The Theory of Relativity
Sitting in my rheumatologist’s examining room, I’m greeted with a hello and a handshake when my doctor enters. He then asks, “So, how are you doing?” It seems silly that one of the most basic and common questions asked when humans greet one another can feel so loaded, and give room for such pause. Yet, pause I must, as this simple question does not have a simple answer for someone with rheumatoid arthritis, and there are many factors I must take into account if I am to tackle this query with any level of honesty.
Extreme pain is an easy one; if I’m experiencing intense discomfort, I can quickly say I’m not doing well. Yet, most days I am in pain, but it is at a level I can bear. Right now, as I sit at my computer typing, there’s a sharp, pinching pain in my shoulder, my fingers have a fuzzy-coated ache, and my wrists are sore. Yet, this is my normal, and I’m able to relegate this level of pain to the fringes of my awareness. I can focus on writing with my thoughts only occasionally interrupted by my joints, like an infrequent cough during a theater performance. I’m experiencing pain, so I don’t feel like I’m doing great, but I’m doing pretty darn good for me.

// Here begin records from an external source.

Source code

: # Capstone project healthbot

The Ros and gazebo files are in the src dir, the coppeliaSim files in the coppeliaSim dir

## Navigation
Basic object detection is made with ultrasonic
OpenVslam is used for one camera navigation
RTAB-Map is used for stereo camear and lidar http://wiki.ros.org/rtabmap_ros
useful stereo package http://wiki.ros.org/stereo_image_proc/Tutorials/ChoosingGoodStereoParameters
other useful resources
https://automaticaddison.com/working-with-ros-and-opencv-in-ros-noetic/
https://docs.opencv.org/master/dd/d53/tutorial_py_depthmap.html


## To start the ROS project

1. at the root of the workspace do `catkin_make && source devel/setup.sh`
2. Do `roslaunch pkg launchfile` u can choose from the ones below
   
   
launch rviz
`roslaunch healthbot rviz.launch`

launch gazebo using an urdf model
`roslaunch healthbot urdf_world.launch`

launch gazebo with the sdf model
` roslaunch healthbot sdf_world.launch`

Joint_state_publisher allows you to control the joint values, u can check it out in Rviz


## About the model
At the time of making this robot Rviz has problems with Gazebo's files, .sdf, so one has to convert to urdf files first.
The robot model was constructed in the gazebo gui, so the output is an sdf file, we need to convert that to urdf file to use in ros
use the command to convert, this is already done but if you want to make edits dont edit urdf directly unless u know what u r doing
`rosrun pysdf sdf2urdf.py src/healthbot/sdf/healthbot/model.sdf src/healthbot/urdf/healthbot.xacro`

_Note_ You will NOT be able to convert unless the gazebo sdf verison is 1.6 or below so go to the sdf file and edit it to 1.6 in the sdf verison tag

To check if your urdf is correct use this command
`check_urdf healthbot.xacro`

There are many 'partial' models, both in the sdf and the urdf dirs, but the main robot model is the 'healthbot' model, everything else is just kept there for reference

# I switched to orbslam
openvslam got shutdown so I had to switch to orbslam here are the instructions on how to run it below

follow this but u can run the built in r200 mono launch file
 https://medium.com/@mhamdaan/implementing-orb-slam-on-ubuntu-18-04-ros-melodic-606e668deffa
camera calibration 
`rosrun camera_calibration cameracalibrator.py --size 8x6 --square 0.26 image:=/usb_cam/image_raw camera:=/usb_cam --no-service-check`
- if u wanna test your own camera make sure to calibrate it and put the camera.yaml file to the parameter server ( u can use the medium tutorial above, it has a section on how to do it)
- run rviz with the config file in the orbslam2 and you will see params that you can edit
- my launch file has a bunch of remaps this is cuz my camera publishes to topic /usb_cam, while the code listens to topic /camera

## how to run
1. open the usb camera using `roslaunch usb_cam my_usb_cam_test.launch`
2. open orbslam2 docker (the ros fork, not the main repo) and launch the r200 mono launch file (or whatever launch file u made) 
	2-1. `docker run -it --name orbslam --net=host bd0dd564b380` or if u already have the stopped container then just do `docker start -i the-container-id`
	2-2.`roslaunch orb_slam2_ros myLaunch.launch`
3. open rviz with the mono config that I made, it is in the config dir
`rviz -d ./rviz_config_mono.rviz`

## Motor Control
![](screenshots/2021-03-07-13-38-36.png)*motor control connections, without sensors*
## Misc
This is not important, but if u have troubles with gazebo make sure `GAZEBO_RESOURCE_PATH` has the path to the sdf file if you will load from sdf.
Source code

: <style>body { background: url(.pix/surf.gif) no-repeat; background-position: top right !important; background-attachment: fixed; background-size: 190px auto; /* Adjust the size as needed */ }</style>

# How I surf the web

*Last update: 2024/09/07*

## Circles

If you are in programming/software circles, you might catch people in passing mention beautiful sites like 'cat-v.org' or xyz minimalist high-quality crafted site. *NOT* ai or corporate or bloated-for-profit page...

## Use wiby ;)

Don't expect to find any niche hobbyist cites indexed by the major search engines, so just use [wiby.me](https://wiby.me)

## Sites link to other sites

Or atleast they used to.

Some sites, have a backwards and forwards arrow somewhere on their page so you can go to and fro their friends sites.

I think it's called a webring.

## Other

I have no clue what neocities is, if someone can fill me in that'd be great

Pain is indeed relative, but so are the other symptoms of rheumatoid arthritis. For example, fatigue can be hard to pinpoint. There are times when the fatigue is so heavy and thick, so completely depleting, there’s no doubt its due to my RA. On those days, I know I’m struggling. However, there are far more days when it’s hard to tell where the exhaustion of being a full-time working mother with small children leaves off and RA fatigue begins. Am I so tired because my three year old kept coughing throughout the night or because my disease is more active? It can be really hard to say. This is a distinction that may not be important if a friend or co-worker is asking how I’m doing, but it’s an important difference to a rheumatologist.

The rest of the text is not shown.